The Paradox of Choice: Statistical Software Packages
Kevin Putschko is a statistical consultant at Experis Manpower in Portage, Michigan. He graduated in 2015 from the professional science master’s program with an emphasis in biostatistics at Grand Valley State University.
I borrow the title of this article from Barry Schwartz’s bestselling book, The Paradox of Choice: Why More Is Less, because it is apt in our modern era of statistical computing. While this book was written with regard to everyday anxieties that arise when considering the seemingly limitless number of options we have for just about everything, I think the idea translates well into the field of statistical computing.
The 2015 O’Reilly Data Science Salary Survey included 116 data science software tools data scientists are using. Many of the programs included in the survey have varying degrees of functionality, sometimes with little to no overlap between them. Yet, there remain a great number of programs whose functions and available options are highly similar. With such a vast array of programs available, it is no wonder so many students in my graduating cohort felt uneasy when thinking about which programs they would be asked to use in a professional setting.
At Grand Valley State University, we primarily used base SAS throughout both my undergraduate and graduate studies. We also worked with, to a lesser degree, programs such as SPSS, JMP, R, SAS Enterprise Miner, and SAS Enterprise Guide. The purpose of exposing students to this wide array of statistical programs was not to instill the expectation of proficiency, but to convey the availability of such programs and some understanding of the capabilities of each.
When considering commercial products, just a handful of tools have remained dominant for decades. SAS has long been considered the gold standard in business, pharmaceutical, and industry settings, while SPSS and Stata have been the preferred tools among the social sciences. There is a host of reasons why these programs have persisted with such high regard, whether the ease of use within the GUI of SPSS or SAS Enterprise Guide, the sheer magnitude of scope and depth when using the syntax of base SAS, the power and simple drag-and-drop tools of SAS Enterprise Miner, or the customer support and documentation of every procedure included in these programs. These benefits have been well worth the cost of subscription in an established corporate environment.
In recent years, the popularity of open source programs has greatly increased. According to the 2015 Annual Software Survey by KD Nuggets, “This year, 91% of voters used commercial software and 73% used free software. About 27% used only commercial software, and only 9% used free-software. For the first time a majority of 64% used both free and commercial software, up from 49% in 2014.”
The results of this survey show that more people are finding a balance between what they prefer to do with commercial and open-source products. The recent upswing could be attributed to the growing number of programs that continue to address long-cited issues such as documentation, syntax readability, support, and speed. A major move recently in the open source world is the acquisition of Revolution Analytics by Microsoft and the formation of the R Consortium—an organization supported by companies including Microsoft, Google, and Hewlett-Packard. These moves indicate a move of open source statistics out of the realm of “pure academia” and into the “heavyweight” arena of industry application.
As expected, there are learning curves with any new language or program, and some curves are steeper than others. It is easy to understand how a student could become frustrated while learning an additional new language, especially after engaging in and working with a language as rich as SAS. The hope, though, is to encourage and develop curiosity and competence when faced with a new program and language.
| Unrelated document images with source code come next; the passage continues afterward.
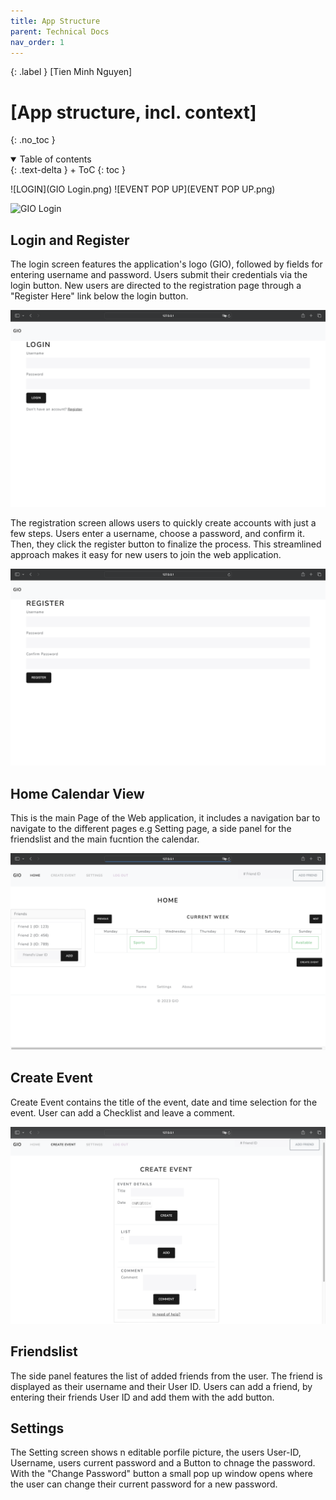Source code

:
 ```yaml
---
title: App Structure
parent: Technical Docs
nav_order: 1
---
```


{: .label }
[Tien Minh Nguyen]

# [App structure, incl. context]
{: .no_toc }

<details open markdown="block">
{: .text-delta }
<summary>Table of contents</summary>
+ ToC
{: toc }

![LOGIN](GIO Login.png)
![EVENT POP UP](EVENT POP UP.png)

<img width="530" alt="GIO Login" src="https://github.com/mdxng/docs/assets/images/GIO Login.png">

</details>

## Login and Register

The login screen features the application's logo (GIO), followed by fields for entering username and password. Users submit their credentials via the login button. New users are directed to the registration page through a "Register Here" link below the login button. 

<img width="530" alt="GIO Login Screen" src="https://github.com/mdxng/gio/blob/ae1b2850d2842dce0857cbb2edf15b787caa2da8/docs/assets/images/APP%20images/GIO%20Login%20Screen.png?raw=true">

The registration screen allows users to quickly create accounts with just a few steps.
Users enter a username, choose a password, and confirm it. Then, they click the register button to finalize the process. This streamlined approach makes it easy for new users to join the web application.

<img width="530" alt="GIO Register Screen" src="https://github.com/mdxng/gio/blob/main/docs/assets/images/APP%20images/GIO%20Register%20Screen.png?raw=true">

## Home Calendar View

This is the main Page of the Web application, it includes a navigation bar to navigate to the different pages e.g Setting page, a side panel for the friendslist and the main fucntion the calendar. 

<img width="530" alt="GIO Home Screen" src="https://github.com/mdxng/gio/blob/main/docs/assets/images/APP%20images/GIO%20Home%20Screen.png?raw=true">

## Create Event
Create Event contains the title of the event, date and time selection for the event. User can add a Checklist and leave a comment.

<img width="530" alt="GIO Event Screen" src="https://github.com/mdxng/gio/blob/main/docs/assets/images/APP%20images/GIO%20Event%20Screen.png?raw=true">

## Friendslist

The side panel features the list of added friends from the user. The friend is displayed as their username and their User ID. Users can add a friend, by entering their friends User ID and add them with the add button.

## Settings 

The Setting screen shows  n editable porfile picture, the users User-ID, Username, users current password and a Button to chnage the password.
With the "Change Password" button a small pop up window opens where the user can change their current password for a new password.


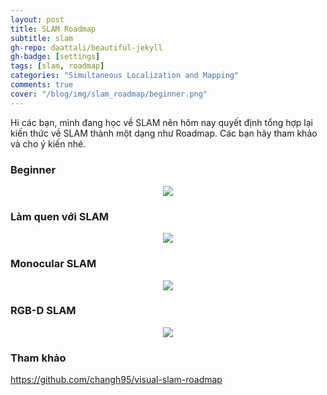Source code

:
```yaml
---
layout: post
title: SLAM Roadmap
subtitle: slam
gh-repo: daattali/beautiful-jekyll
gh-badge: [settings]
tags: [slam, roadmap]
categories: "Simultaneous Localization and Mapping"
comments: true
cover: "/blog/img/slam_roadmap/beginner.png"
---
```


Hi các bạn, mình đang học về SLAM nên hôm nay quyết định tổng hợp lại kiến thức về SLAM thành một dạng như Roadmap. Các bạn hãy tham khảo và cho ý kiến nhé.

### Beginner
<p align="center">
  <img src="/blog/img/slam_roadmap/beginner.png">
</p>

### Làm quen với SLAM
<p align="center">
  <img src="/blog/img/slam_roadmap/getting-familiar.png">
</p>

### Monocular SLAM
<p align="center">
  <img src="/blog/img/slam_roadmap/monocular.png">
</p>

### RGB-D SLAM
<p align="center">
  <img src="/blog/img/slam_roadmap/rgbd.png">
</p>

### Tham khảo
https://github.com/changh95/visual-slam-roadmap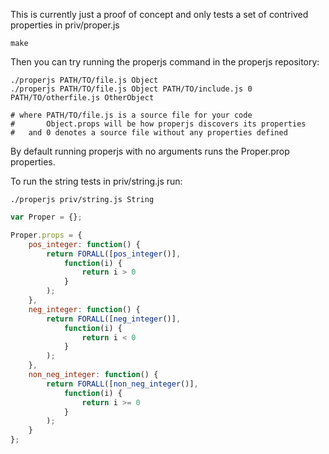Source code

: This is currently just a proof of concept and only tests a set of
contrived properties in priv/proper.js

    make

Then you can try running the properjs command in the properjs repository:

    ./properjs PATH/TO/file.js Object
    ./properjs PATH/TO/file.js Object PATH/TO/include.js 0 PATH/TO/otherfile.js OtherObject

    # where PATH/TO/file.js is a source file for your code
    #       Object.props will be how properjs discovers its properties
    #   and 0 denotes a source file without any properties defined

By default running properjs with no arguments runs the Proper.prop
properties.

To run the string tests in priv/string.js run:

    ./properjs priv/string.js String

```javascript
var Proper = {};

Proper.props = {
    pos_integer: function() {
        return FORALL([pos_integer()],
            function(i) {
                return i > 0
            }
        );
    },
    neg_integer: function() {
        return FORALL([neg_integer()],
            function(i) {
                return i < 0
            }
        );
    },
    non_neg_integer: function() {
        return FORALL([non_neg_integer()],
            function(i) {
                return i >= 0
            }
        );
    }
};
```
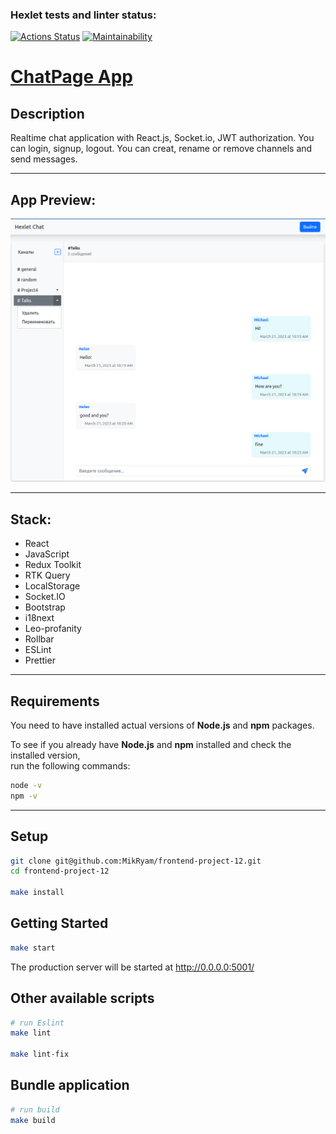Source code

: ### Hexlet tests and linter status:
[![Actions Status](https://github.com/MikRyam/frontend-project-12/workflows/hexlet-check/badge.svg)](https://github.com/MikRyam/frontend-project-12/actions)
[![Maintainability](https://api.codeclimate.com/v1/badges/428e19be3945e0065ff5/maintainability)](https://codeclimate.com/github/MikRyam/frontend-project-12/maintainability)

# [ChatPage App](https://frontend-project-12-production-241a.up.railway.app/)


## Description

Realtime chat application with React.js, Socket.io, JWT authorization.
You can login, signup, logout. You can creat, rename or remove channels and send messages.

---

## App Preview:

![ChatPage App](./preview_images/chatAppPreview.png "ChatPage App Preview")


---

## Stack:
- React
- JavaScript
- Redux Toolkit
- RTK Query
- LocalStorage
- Socket.IO
- Bootstrap
- i18next
- Leo-profanity
- Rollbar
- ESLint
- Prettier

---

## Requirements

You need to have installed actual versions of **Node.js** and **npm** packages.

To see if you already have **Node.js** and **npm** installed and check the installed version,  
run the following commands:

```bash
node -v
npm -v
```

---


## Setup

```bash
git clone git@github.com:MikRyam/frontend-project-12.git
cd frontend-project-12

make install
```

## Getting Started

```bash
make start
```
The production server will be started at http://0.0.0.0:5001/

## Other available scripts

```bash
# run Eslint
make lint

make lint-fix

```

## Bundle application

```bash
# run build
make build
```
Regardless of a program’s popularity, devoting the time and effort to understanding its functionality and overcoming the learning curve are necessities many students may not be able to do until they are on the job. When I was asked to exclusively use R for my internship, I had no prior experience with the software, and I was obligated to turn to the Internet to begin my quest for understanding. It took much time to begin to feel comfortable with the language, but I am now thankful for the opportunity to spend some time familiarizing myself another statistical program.
There are countless online resources for learning a new language, with websites such as DataCamp, the SAS Institute, Kaggle, Coursera, Code School, or the StackOverflow forums. StackOverflow in particular has been incredibly beneficial, with a thriving community ready to assist with questions of varying levels of complexity and answerers tailored to your unique inquiries. Of course, nothing can beat learning in a classroom with personalized instruction, which is why there are numerous opportunities for fee-based, in-class trainings hosted by the program companies themselves, at conferences, or at university seminars. With all these options, independently learning something new is not as daunting a task as it may have once been.
Although a master’s program is expected to educate a student in many ways, it simply cannot teach a student all they will need to know in life post-graduation. Instead, students should graduate feeling confident in their ability to follow their curiosities and in their ability to take the initiative to understand whatever new ideas or skills are required of them.
Adams, William C., D. Lind Infeld, and C. M. Wulff. 2013. Statistical software for curriculum and careers. Journal of Public Affairs Education 19(1).
King, John, and Roger Magoulas. 2015. 2015 data science salary survey: Tools, trends, what pays (and what doesn’t) for the data professionals. http://oreil.ly/20BRm7e.
Piatetsky, Gregory. 2015. R leads RapidMiner, Python catches up, big data tools grow, spark ignites. KD Nuggets. http://bit.ly/1RnSjgQ.
Schwartz, Barry. 2004. The paradox of choice: Why more is less. Harper Collins: New York.